You must keep a detailed record of your winnings and losses to justify any deductions and be able to provide receipts, tickets, statements or other records to the IRS if requested. Crippling gambling loss or debt can lead to financial problems, such as bankruptcy, legal problems or imprisonment, job loss, ill health, suicidal thoughts, and suicide attempts. So, if you have one or more earnings that exceed the reporting threshold, the IRS will know that you earned at least that amount of gambling income during the year. Now, if gaming expenses exceed gaming revenues, a professional player reports zero revenue, not a loss, said Mark Luscombe, principal analyst at wolters kluwer Tax %26 Accounting.
He subtracted his losses from his winnings and ended up with zero; so he thought he didn't have any gambling income to include in his return. Compulsive gamblers often suffer from substance abuse problems, personality disorders, anxiety or depression. Like drugs and alcohol, gambling stimulates the brain's reward system, which can lead to addiction.

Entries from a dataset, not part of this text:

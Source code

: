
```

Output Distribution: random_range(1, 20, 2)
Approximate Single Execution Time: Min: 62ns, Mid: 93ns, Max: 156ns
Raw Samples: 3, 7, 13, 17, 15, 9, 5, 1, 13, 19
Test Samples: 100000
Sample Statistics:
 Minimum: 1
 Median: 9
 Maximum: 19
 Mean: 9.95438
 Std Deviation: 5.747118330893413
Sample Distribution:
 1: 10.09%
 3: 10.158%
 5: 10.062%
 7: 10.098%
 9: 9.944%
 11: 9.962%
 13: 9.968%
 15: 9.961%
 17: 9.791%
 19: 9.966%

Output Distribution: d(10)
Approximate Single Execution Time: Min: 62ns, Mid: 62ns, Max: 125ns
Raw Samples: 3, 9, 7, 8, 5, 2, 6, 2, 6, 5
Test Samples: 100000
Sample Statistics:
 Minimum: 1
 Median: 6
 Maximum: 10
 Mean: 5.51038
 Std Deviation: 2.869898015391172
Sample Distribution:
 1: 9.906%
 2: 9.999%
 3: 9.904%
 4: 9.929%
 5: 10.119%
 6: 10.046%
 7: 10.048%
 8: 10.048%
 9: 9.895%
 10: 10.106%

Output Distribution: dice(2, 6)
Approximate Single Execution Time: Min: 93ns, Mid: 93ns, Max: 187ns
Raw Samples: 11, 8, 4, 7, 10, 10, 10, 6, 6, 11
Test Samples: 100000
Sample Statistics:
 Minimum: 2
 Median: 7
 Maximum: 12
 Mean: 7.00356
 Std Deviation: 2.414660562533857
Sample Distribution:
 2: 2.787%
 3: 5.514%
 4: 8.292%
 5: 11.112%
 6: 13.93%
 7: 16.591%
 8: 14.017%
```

To help you keep track of how much you have earned or lost over the course of a year, the IRS suggests keeping a diary or similar record of your gambling activities.
If you didn't have any luck and you didn't have any gambling winnings during the year, you can't deduct any of your losses. Yes, the IRS allows people who are not in the gambling business to deduct their losses as long as they itemize their deductions on Schedule A (Form 1040). For example, keep all W-2G forms, betting tickets, canceled checks, credit records, bank withdrawals, and actual earnings statements or proof of payment provided by casinos, sports betting halls, racetracks, or other gambling establishments. But taxes are relevant to gambling and that will increasingly be the case as legal gambling spreads across the country following a Supreme Court decision last year that gave states the green light to legalize and tax sports betting.
Compulsive gamblers often feel compelled to try to get their money back, which can lead to increased losses. Allows individuals to deduct gambling losses from their taxes, but only if they itemize their deductions on Schedule A (Form 1040). Depending on the circumstances, gambling income can affect a number of benefits, such as qualifying for economic impact payments or stimulus checks, and how much Social Security is taxable.